The job is to output each record exactly as it stands, pictures excluded.

** Task input follows **

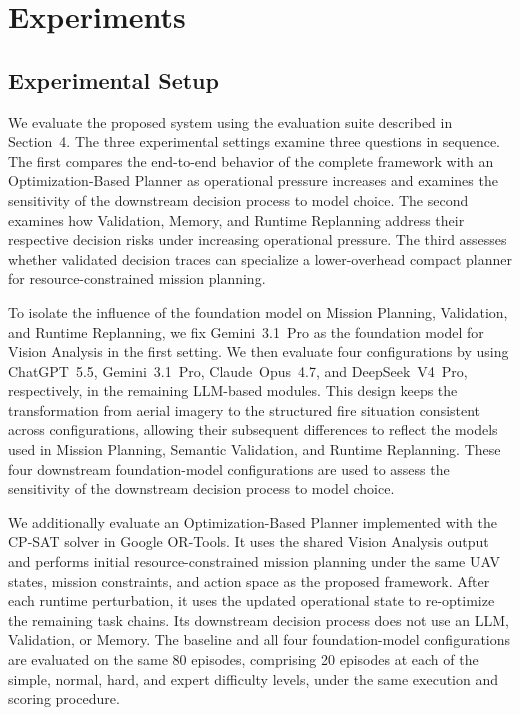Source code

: \section{Experiments}

\subsection{Experimental Setup}

We evaluate the proposed system using the evaluation suite described in
Section~4. The three experimental settings examine three questions in sequence.
The first compares the end-to-end behavior of the complete framework with an
Optimization-Based Planner as operational pressure increases and examines the
sensitivity of the downstream decision process to model choice. The second
examines how Validation, Memory, and Runtime Replanning address their respective
decision risks under increasing operational pressure. The third assesses
whether validated decision traces can specialize a lower-overhead compact
planner for resource-constrained mission planning.

To isolate the influence of the foundation model on Mission Planning,
Validation, and Runtime Replanning, we fix Gemini~3.1~Pro as the foundation
model for Vision Analysis in the first setting. We then evaluate four
configurations by using ChatGPT~5.5, Gemini~3.1~Pro, Claude~Opus~4.7, and
DeepSeek~V4~Pro, respectively, in the remaining LLM-based modules. This design
keeps the transformation from aerial imagery to the structured fire situation
consistent across configurations, allowing their subsequent differences to
reflect the models used in Mission Planning, Semantic Validation, and Runtime
Replanning. These four downstream foundation-model configurations are used to
assess the sensitivity of the downstream decision process to model choice.

We additionally evaluate an Optimization-Based Planner implemented with the
CP-SAT solver in Google OR-Tools. It uses the shared Vision Analysis output and
performs initial resource-constrained mission planning under the same UAV
states, mission constraints, and action space as the proposed framework. After
each runtime perturbation, it uses the updated operational state to re-optimize
the remaining task chains. Its downstream decision process does not use an LLM,
Validation, or Memory. The baseline and all four foundation-model
configurations are evaluated on the same 80 episodes, comprising 20 episodes at
each of the simple, normal, hard, and expert difficulty levels, under the same
execution and scoring procedure.

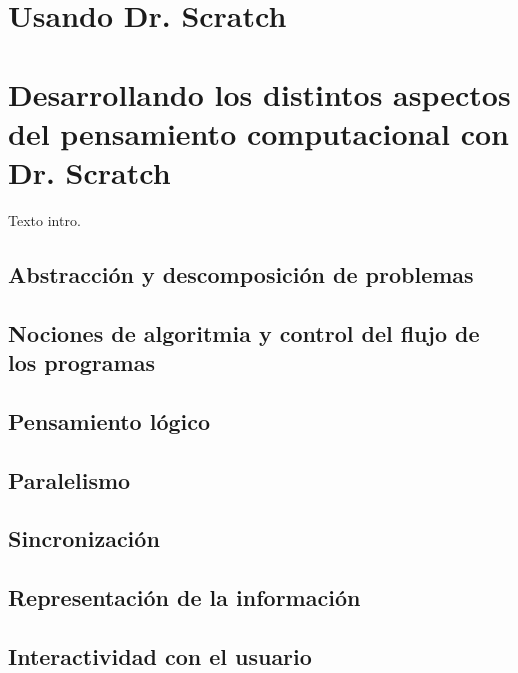 \documentclass[a4paper,10pt]{article}
\begin{document}
\section{Usando Dr. Scratch}

\section{Desarrollando los distintos aspectos del pensamiento computacional con Dr. Scratch}
Texto intro.
\subsection{Abstracción y descomposición de problemas}
\subsection{Nociones de algoritmia y control del flujo de los programas}
\subsection{Pensamiento lógico}
\subsection{Paralelismo}
\subsection{Sincronización}
\subsection{Representación de la información}
\subsection{Interactividad con el usuario}
\end{document}
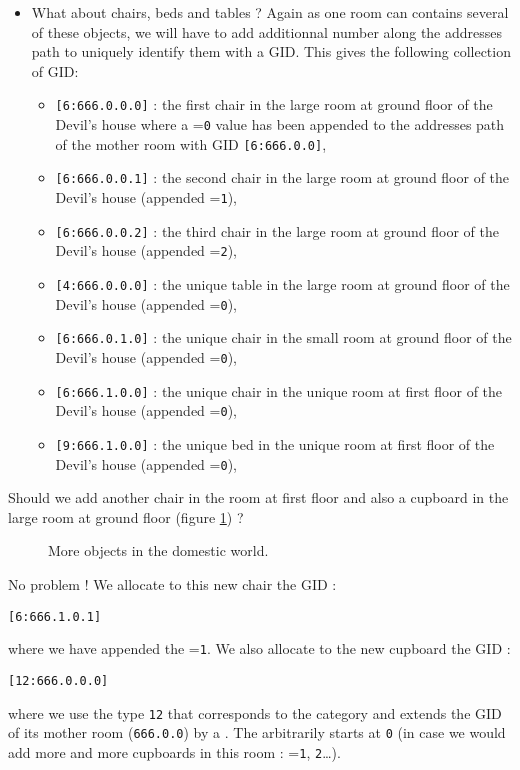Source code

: \begin{itemize}
\item  What about  chairs, beds  and tables  ? Again  as one  room can
  contains several of  these objects, we will have  to add additionnal
  number along  the addresses  path to uniquely  identify them  with a
  GID. This gives the following collection of GID:
\begin{itemize}
\item[] \verb+[6:666.0.0.0]+ : the first chair in the large room at ground floor of the Devil's house
  where a =\texttt{0} value has been appended to the addresses path of the mother
  room with GID \verb+[6:666.0.0]+,
\item[]\verb+[6:666.0.0.1]+ : the second chair in the large room at ground floor of the Devil's house
(appended =\texttt{1}),
\item[]\verb+[6:666.0.0.2]+ : the third chair in the large room at ground floor of the Devil's house
(appended =\texttt{2}),
\item[]\verb+[4:666.0.0.0]+ : the unique table in the large room at ground floor of the Devil's house
(appended =\texttt{0}),
\item[]\verb+[6:666.0.1.0]+ : the unique chair in the small room at ground floor of the Devil's house
(appended =\texttt{0}),
\item[]\verb+[6:666.1.0.0]+ : the unique chair in the unique room at first floor of the Devil's house
(appended =\texttt{0}),
\item[]\verb+[9:666.1.0.0]+ : the unique bed in the unique room at first floor of the Devil's house
(appended =\texttt{0}),
\end{itemize}
\end{itemize}

\pn Should we add  another chair in the room at first  floor and also a cupboard
in the large room at ground floor (figure \ref{fig:house:3}) ?  
\begin{figure}[h]
\begin{center}
\scalebox{1.0}{}
\end{center}
\caption{More objects in the domestic world.}\label{fig:house:3}
\end{figure}
\pn No problem ! We allocate to this  new chair the GID :
\begin{center}
\verb+[6:666.1.0.1]+
\end{center} 
\pn where we have appended the =\texttt{1}. 
We also allocate to the  new cupboard the GID :
\begin{center}
\verb+[12:666.0.0.0]+
\end{center} 
\pn where we use the  type \texttt{12} that corresponds to 
the  category and
extends   the  GID   of  its   mother  room   (\verb+666.0.0+)   by  a
. The  arbitrarily starts  at \texttt{0}  (in  case we
would add more and more cupboards in this room : =\texttt{1}, \texttt{2}\dots).

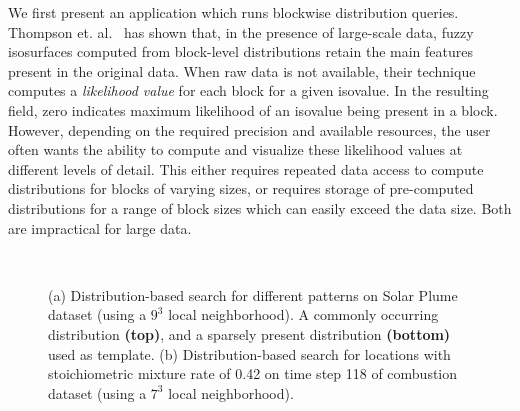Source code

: %
%	
We first present an application which runs blockwise distribution queries. Thompson et. al.~\cite{Hixel11} has shown that, in the presence of large-scale data, fuzzy isosurfaces computed from block-level distributions retain the main features present in the original data. When raw data is not available, their technique computes a \emph{likelihood value} for each block for a given isovalue. In the resulting field, zero indicates maximum likelihood of an isovalue being present in a block. However, depending on the required precision and available resources, the user often wants the ability to compute and visualize these likelihood values at different levels of detail. This either requires repeated data access to compute distributions for blocks of varying sizes, or requires storage of pre-computed distributions for a range of block sizes which can easily exceed the data size. Both are impractical for large data. \\
\begin{figure}[tb]
	\centering
	\\
	\caption{ (a) Distribution-based search for different patterns on Solar Plume dataset (using a $9^3$ local neighborhood). A commonly occurring distribution {\bf (top)}, and a sparsely present distribution {\bf (bottom)} used as template. (b) Distribution-based search for locations with stoichiometric mixture rate of 0.42 on time step 118 of combustion dataset (using a $7^3$ local neighborhood).}
	\label{fig:fuzzysearch}	
	\vspace{-0.1in}
\end{figure}	

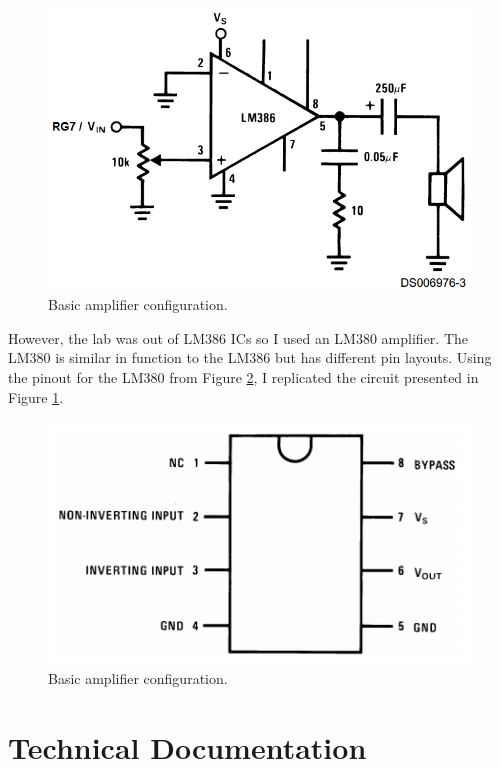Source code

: \documentclass[11pt]{article}
\begin{document}
\begin{figure}[h!]
\centering
\includegraphics[scale=0.7]{amp.png}
\caption{Basic amplifier configuration.}
\label{fig:amp_sch}
\end{figure} 
 
However, the lab was out of LM386 ICs so I used an LM380 amplifier. The LM380 is similar in function to the LM386 but has different pin layouts. Using the pinout for the LM380 from Figure \ref{fig:LM380_pin}, I replicated the circuit presented in Figure \ref{fig:amp_sch}. \\
 
\begin{figure}[h!]
\centering
\includegraphics[scale=0.8]{LM380_pin.png}
\caption{Basic amplifier configuration.}
\label{fig:LM380_pin}
\end{figure} 


\clearpage


\section{Technical Documentation}
\end{document}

** End of Task input **

- Solution to the exercise -
Source code

: \section{Experiments}

\subsection{Experimental Setup}

We evaluate the proposed system using the evaluation suite described in
Section~4. The three experimental settings examine three questions in sequence.
The first compares the end-to-end behavior of the complete framework with an
Optimization-Based Planner as operational pressure increases and examines the
sensitivity of the downstream decision process to model choice. The second
examines how Validation, Memory, and Runtime Replanning address their respective
decision risks under increasing operational pressure. The third assesses
whether validated decision traces can specialize a lower-overhead compact
planner for resource-constrained mission planning.

To isolate the influence of the foundation model on Mission Planning,
Validation, and Runtime Replanning, we fix Gemini~3.1~Pro as the foundation
model for Vision Analysis in the first setting. We then evaluate four
configurations by using ChatGPT~5.5, Gemini~3.1~Pro, Claude~Opus~4.7, and
DeepSeek~V4~Pro, respectively, in the remaining LLM-based modules. This design
keeps the transformation from aerial imagery to the structured fire situation
consistent across configurations, allowing their subsequent differences to
reflect the models used in Mission Planning, Semantic Validation, and Runtime
Replanning. These four downstream foundation-model configurations are used to
assess the sensitivity of the downstream decision process to model choice.

We additionally evaluate an Optimization-Based Planner implemented with the
CP-SAT solver in Google OR-Tools. It uses the shared Vision Analysis output and
performs initial resource-constrained mission planning under the same UAV
states, mission constraints, and action space as the proposed framework. After
each runtime perturbation, it uses the updated operational state to re-optimize
the remaining task chains. Its downstream decision process does not use an LLM,
Validation, or Memory. The baseline and all four foundation-model
configurations are evaluated on the same 80 episodes, comprising 20 episodes at
each of the simple, normal, hard, and expert difficulty levels, under the same
execution and scoring procedure.

 \documentclass[a4paper,10pt]{article}
\begin{document}
\section{Usando Dr. Scratch}

\section{Desarrollando los distintos aspectos del pensamiento computacional con Dr. Scratch}
Texto intro.
\subsection{Abstracción y descomposición de problemas}
\subsection{Nociones de algoritmia y control del flujo de los programas}
\subsection{Pensamiento lógico}
\subsection{Paralelismo}
\subsection{Sincronización}
\subsection{Representación de la información}
\subsection{Interactividad con el usuario}
\end{document}
Source code

: \begin{itemize}
\item  What about  chairs, beds  and tables  ? Again  as one  room can
  contains several of  these objects, we will have  to add additionnal
  number along  the addresses  path to uniquely  identify them  with a
  GID. This gives the following collection of GID:
\begin{itemize}
\item[] \verb+[6:666.0.0.0]+ : the first chair in the large room at ground floor of the Devil's house
  where a =\texttt{0} value has been appended to the addresses path of the mother
  room with GID \verb+[6:666.0.0]+,
\item[]\verb+[6:666.0.0.1]+ : the second chair in the large room at ground floor of the Devil's house
(appended =\texttt{1}),
\item[]\verb+[6:666.0.0.2]+ : the third chair in the large room at ground floor of the Devil's house
(appended =\texttt{2}),
\item[]\verb+[4:666.0.0.0]+ : the unique table in the large room at ground floor of the Devil's house
(appended =\texttt{0}),
\item[]\verb+[6:666.0.1.0]+ : the unique chair in the small room at ground floor of the Devil's house
(appended =\texttt{0}),
\item[]\verb+[6:666.1.0.0]+ : the unique chair in the unique room at first floor of the Devil's house
(appended =\texttt{0}),
\item[]\verb+[9:666.1.0.0]+ : the unique bed in the unique room at first floor of the Devil's house
(appended =\texttt{0}),
\end{itemize}
\end{itemize}

\pn Should we add  another chair in the room at first  floor and also a cupboard
in the large room at ground floor (figure \ref{fig:house:3}) ?  
\begin{figure}[h]
\begin{center}
\scalebox{1.0}{}
\end{center}
\caption{More objects in the domestic world.}\label{fig:house:3}
\end{figure}
\pn No problem ! We allocate to this  new chair the GID :
\begin{center}
\verb+[6:666.1.0.1]+
\end{center} 
\pn where we have appended the =\texttt{1}. 
We also allocate to the  new cupboard the GID :
\begin{center}
\verb+[12:666.0.0.0]+
\end{center} 
\pn where we use the  type \texttt{12} that corresponds to 
the  category and
extends   the  GID   of  its   mother  room   (\verb+666.0.0+)   by  a
. The  arbitrarily starts  at \texttt{0}  (in  case we
would add more and more cupboards in this room : =\texttt{1}, \texttt{2}\dots).

Source code

: %
%	
We first present an application which runs blockwise distribution queries. Thompson et. al.~\cite{Hixel11} has shown that, in the presence of large-scale data, fuzzy isosurfaces computed from block-level distributions retain the main features present in the original data. When raw data is not available, their technique computes a \emph{likelihood value} for each block for a given isovalue. In the resulting field, zero indicates maximum likelihood of an isovalue being present in a block. However, depending on the required precision and available resources, the user often wants the ability to compute and visualize these likelihood values at different levels of detail. This either requires repeated data access to compute distributions for blocks of varying sizes, or requires storage of pre-computed distributions for a range of block sizes which can easily exceed the data size. Both are impractical for large data. \\
\begin{figure}[tb]
	\centering
	\\
	\caption{ (a) Distribution-based search for different patterns on Solar Plume dataset (using a $9^3$ local neighborhood). A commonly occurring distribution {\bf (top)}, and a sparsely present distribution {\bf (bottom)} used as template. (b) Distribution-based search for locations with stoichiometric mixture rate of 0.42 on time step 118 of combustion dataset (using a $7^3$ local neighborhood).}
	\label{fig:fuzzysearch}	
	\vspace{-0.1in}
\end{figure}	

Source code

: \documentclass[11pt]{article}
\begin{document}
\begin{figure}[h!]
\centering
\includegraphics[scale=0.7]{amp.png}
\caption{Basic amplifier configuration.}
\label{fig:amp_sch}
\end{figure} 
 
However, the lab was out of LM386 ICs so I used an LM380 amplifier. The LM380 is similar in function to the LM386 but has different pin layouts. Using the pinout for the LM380 from Figure \ref{fig:LM380_pin}, I replicated the circuit presented in Figure \ref{fig:amp_sch}. \\
 
\begin{figure}[h!]
\centering
\includegraphics[scale=0.8]{LM380_pin.png}
\caption{Basic amplifier configuration.}
\label{fig:LM380_pin}
\end{figure} 


\clearpage


\section{Technical Documentation}
\end{document}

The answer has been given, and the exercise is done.